The scent of vinegar and accumulated dust made her sneeze and her eyes water, but she gritted her teeth and pressed on, sweeping and scrubbing the dirt, cobwebs, and mouse droppings from the white golf cart. It was a two-seater cart with a bench in back. Once she washed and rinsed it with the hose and dried it with old towels Lucille had provided, she was surprised to discover that the little cart and vinyl seats were in pretty good shape. Like the Cadillac, it was probably only taken out once in a blue moon. Carson took heart. A new battery, maybe a few other incidentals, and this golf cart might really work.
A few days later, she was rumbling in her cart along the narrow roads shaded by scores of palm trees and the graceful low boughs of ancient live oaks. She felt the breeze against her cheek, heard the crunch of gravel beneath the wheels, and likened the feeling to being on a boat in the water, closer to the world around her and not trapped behind steel doors and glass.

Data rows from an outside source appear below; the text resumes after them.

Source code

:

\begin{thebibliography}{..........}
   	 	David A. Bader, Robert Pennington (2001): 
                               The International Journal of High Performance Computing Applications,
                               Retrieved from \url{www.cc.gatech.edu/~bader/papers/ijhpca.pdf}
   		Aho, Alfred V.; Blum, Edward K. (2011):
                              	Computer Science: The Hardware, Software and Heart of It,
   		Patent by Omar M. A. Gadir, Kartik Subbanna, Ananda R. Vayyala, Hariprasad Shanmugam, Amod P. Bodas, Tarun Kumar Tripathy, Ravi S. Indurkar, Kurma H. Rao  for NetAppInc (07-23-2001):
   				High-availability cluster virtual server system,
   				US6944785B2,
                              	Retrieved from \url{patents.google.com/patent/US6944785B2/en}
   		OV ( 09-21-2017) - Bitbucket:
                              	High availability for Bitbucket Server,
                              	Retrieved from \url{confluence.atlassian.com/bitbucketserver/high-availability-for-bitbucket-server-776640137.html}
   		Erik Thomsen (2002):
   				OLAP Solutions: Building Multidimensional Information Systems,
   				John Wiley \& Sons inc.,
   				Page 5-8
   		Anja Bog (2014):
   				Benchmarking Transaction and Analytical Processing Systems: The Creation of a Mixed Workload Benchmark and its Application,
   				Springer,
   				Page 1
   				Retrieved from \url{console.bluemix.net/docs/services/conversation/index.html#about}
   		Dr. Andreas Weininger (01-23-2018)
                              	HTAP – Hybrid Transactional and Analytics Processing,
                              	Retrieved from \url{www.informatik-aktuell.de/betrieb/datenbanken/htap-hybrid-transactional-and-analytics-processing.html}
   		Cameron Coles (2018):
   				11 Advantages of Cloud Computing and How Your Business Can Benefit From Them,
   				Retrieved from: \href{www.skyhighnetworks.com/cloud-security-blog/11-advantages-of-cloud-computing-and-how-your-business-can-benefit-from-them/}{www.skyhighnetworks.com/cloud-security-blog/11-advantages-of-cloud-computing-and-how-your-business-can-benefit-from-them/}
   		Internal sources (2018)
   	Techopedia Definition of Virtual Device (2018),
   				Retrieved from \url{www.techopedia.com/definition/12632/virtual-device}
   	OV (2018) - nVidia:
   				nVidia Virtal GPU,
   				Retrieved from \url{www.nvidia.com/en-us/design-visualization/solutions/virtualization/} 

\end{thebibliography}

“Darn Mamaw for always being right,” she muttered to herself, having to admit she loved it. Carson liked to name her vehicles, so she christened the cart “Bouncing Matilda.” While Matilda wasn’t the Blue Bomber by any stretch of the imagination, it had a certain charm all its own and did the job of getting her from point A to point B on the small streets of Sullivan’s Island—at least in the daylight. As she drove along the road at a slow speed, she chuckled, remembering those two old hens sitting on the porch playing gin rummy and how they’d completely bamboozled her.